07/09/97 - 12:42 AM ET - Click reload often for latest version

Immunity is risky business

WASHINGTON - John Huang's request for limited immunity from prosecution in exchange for testifying to Congress in the campaign finance scandal will be a tough sell.

The reason dates to a Washington scandal of a decade ago. In 1990, Oliver North's conviction on charges relating to the Iran-contra affair was overturned because he had testified earlier to Congress. That testimony had been given under immunity, which meant he couldn't be prosecuted using evidence exposed in his testimony. His trial was supposed to have been based on evidence developed separately by investigators. But an appeals court said his appearance before Congress might have influenced the outcome of his criminal trial.

Because of that precedent, it is difficult to prosecute someone who is granted immunity to testify before Congress.

"So far, there's been an appreciation (by the committee) of the effect of immunity on prosecutions," said Justice Department spokesman Bert Brandenburg.

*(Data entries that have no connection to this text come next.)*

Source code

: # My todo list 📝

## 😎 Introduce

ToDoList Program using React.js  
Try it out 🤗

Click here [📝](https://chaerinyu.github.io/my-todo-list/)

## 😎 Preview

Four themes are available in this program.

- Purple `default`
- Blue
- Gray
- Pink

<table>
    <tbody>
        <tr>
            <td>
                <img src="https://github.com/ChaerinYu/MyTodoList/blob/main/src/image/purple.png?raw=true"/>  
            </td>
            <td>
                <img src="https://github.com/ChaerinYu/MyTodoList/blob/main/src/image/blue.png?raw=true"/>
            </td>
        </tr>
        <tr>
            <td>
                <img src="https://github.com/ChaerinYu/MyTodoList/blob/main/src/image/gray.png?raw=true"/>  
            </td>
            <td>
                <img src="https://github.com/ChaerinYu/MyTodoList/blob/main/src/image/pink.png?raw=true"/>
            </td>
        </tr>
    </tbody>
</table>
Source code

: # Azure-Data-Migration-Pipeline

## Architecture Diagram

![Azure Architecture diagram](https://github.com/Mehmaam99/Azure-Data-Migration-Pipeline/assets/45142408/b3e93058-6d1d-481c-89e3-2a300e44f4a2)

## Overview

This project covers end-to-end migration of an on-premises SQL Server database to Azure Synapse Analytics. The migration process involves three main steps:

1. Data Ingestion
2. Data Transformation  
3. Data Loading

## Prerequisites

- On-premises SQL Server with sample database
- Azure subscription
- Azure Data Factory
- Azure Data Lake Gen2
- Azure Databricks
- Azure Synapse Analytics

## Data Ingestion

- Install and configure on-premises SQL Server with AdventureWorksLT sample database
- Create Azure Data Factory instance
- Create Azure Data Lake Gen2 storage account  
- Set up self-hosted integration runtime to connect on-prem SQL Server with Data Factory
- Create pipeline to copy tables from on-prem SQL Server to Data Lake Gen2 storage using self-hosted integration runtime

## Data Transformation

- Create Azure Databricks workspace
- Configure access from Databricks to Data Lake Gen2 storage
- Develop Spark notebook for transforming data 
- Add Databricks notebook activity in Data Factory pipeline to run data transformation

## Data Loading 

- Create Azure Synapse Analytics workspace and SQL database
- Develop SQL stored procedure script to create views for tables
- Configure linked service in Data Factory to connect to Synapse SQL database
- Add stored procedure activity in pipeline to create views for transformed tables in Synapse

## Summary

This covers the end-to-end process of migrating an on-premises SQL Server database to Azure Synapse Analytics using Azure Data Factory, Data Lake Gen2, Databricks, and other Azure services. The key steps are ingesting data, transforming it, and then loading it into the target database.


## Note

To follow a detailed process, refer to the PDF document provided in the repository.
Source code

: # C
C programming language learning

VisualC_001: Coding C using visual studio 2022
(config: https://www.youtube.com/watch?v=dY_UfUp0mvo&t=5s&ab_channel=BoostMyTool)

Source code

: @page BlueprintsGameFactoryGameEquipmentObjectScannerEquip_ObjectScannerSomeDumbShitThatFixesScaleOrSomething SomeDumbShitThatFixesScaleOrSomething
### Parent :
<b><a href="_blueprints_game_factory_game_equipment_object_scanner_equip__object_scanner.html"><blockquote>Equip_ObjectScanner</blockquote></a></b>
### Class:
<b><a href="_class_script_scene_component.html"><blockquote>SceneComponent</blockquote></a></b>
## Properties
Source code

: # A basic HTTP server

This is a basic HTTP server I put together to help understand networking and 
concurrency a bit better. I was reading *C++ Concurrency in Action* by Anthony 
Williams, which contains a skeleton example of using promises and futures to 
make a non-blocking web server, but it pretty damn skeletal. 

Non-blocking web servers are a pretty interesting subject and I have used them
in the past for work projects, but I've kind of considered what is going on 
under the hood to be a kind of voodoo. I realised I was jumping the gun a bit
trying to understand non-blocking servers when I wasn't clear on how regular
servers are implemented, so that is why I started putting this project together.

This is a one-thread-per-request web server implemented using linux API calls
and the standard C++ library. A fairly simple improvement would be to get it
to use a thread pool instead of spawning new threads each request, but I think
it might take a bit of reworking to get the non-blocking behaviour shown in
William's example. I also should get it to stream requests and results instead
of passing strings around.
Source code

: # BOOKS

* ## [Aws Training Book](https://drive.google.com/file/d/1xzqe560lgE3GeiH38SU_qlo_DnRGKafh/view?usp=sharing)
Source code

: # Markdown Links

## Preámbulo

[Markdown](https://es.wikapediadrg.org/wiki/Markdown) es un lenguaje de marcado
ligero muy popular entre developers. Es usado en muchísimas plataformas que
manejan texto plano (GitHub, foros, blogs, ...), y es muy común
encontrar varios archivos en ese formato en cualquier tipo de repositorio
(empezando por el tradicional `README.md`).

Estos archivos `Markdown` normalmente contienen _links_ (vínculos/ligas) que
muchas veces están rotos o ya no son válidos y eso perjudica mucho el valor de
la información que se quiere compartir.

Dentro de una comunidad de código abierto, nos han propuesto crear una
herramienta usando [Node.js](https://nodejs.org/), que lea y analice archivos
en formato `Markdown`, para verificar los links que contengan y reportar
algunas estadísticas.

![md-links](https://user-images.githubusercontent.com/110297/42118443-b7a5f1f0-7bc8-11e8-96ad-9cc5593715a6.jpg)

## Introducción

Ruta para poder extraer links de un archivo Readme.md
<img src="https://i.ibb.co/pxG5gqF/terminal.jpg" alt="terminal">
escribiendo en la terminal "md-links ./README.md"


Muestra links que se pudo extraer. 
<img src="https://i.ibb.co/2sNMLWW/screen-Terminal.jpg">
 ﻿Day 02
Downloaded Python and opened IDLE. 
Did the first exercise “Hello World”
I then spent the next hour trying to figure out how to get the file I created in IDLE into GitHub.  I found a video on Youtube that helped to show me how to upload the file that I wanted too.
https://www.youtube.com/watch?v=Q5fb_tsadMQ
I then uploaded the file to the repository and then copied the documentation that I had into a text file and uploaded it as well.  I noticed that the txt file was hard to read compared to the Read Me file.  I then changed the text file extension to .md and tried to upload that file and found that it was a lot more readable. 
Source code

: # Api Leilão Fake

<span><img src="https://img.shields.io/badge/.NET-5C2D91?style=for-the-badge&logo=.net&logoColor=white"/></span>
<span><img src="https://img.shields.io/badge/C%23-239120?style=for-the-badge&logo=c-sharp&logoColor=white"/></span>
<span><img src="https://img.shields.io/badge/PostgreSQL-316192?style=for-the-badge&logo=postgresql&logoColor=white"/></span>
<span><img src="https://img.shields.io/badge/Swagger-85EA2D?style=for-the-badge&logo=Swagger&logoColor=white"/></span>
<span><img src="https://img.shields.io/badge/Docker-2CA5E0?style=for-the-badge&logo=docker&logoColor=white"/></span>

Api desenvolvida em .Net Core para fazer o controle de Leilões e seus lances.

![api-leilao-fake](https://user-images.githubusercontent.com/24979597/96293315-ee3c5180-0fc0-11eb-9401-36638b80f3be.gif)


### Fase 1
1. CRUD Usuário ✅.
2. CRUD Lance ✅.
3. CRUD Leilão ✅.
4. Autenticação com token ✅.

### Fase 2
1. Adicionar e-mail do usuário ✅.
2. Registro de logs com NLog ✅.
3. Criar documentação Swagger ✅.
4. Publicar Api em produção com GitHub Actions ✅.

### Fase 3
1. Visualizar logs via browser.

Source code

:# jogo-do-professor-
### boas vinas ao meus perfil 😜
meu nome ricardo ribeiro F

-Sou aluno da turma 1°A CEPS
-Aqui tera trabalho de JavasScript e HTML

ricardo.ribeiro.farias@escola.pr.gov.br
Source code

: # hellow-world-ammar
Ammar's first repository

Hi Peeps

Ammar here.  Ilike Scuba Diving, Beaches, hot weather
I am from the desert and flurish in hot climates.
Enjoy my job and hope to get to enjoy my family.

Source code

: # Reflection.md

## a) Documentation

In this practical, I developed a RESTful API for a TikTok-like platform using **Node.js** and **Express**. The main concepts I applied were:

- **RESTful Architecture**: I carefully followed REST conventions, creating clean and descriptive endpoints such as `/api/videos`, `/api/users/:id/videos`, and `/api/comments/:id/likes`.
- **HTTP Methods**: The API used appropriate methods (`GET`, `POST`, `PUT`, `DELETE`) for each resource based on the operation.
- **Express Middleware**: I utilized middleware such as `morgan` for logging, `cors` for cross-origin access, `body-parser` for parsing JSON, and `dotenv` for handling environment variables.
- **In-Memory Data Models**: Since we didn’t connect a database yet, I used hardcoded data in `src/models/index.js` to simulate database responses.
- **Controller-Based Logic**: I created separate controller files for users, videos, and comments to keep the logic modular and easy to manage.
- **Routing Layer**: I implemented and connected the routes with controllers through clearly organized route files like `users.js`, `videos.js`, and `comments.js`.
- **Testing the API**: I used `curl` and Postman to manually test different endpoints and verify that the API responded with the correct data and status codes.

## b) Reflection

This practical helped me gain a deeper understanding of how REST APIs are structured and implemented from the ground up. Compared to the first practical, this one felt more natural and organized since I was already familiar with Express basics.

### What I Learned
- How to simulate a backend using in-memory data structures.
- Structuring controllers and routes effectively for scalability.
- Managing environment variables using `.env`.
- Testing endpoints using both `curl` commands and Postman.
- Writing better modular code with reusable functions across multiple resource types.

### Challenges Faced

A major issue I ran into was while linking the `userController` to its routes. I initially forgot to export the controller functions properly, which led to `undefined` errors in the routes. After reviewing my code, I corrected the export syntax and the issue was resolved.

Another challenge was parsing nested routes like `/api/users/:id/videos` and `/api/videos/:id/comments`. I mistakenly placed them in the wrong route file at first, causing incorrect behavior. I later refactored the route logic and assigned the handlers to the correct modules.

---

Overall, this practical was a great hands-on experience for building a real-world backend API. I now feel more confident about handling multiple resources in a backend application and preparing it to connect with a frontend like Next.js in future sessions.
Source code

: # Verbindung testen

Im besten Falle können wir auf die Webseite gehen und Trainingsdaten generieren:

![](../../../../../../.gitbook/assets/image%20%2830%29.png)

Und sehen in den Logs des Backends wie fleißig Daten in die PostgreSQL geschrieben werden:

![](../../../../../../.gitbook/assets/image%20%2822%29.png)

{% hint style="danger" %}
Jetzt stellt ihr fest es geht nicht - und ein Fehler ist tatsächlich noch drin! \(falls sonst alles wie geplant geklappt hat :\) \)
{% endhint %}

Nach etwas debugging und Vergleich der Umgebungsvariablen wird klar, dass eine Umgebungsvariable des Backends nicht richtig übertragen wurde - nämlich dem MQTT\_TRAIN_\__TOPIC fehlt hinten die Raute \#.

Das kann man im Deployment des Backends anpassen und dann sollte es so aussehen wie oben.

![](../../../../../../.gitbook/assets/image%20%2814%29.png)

In this case, Huang is seeking limited immunity, which would protect him from being prosecuted on the basis of his Senate testimony on all matters except evidence of espionage or perjury. Among the questions is whether Chinese officials got classified information from Huang in exchange for contributions to the Clinton campaign.

The Justice Department can't prevent Congress from granting immunity. But it can ask for a delay if the immunity might interfere with its plans to charge someone.

If the Senate committee votes to give Huang immunity, it would be required to give Justice 10 days' notice. The department could ask a court for an additional 20-day delay.

In a letter to the committee, Huang's lawyer, Ty Cobb, said Huang wanted to clear up allegations against him and "acknowledge whatever mistakes he may have made."

"I wouldn't give him immunity. If some of the things we're looking at are as serious as they would appear to be, there's a possibility of criminal actions on behalf of the Justice Department," said Sen. Robert Bennett, R-Utah.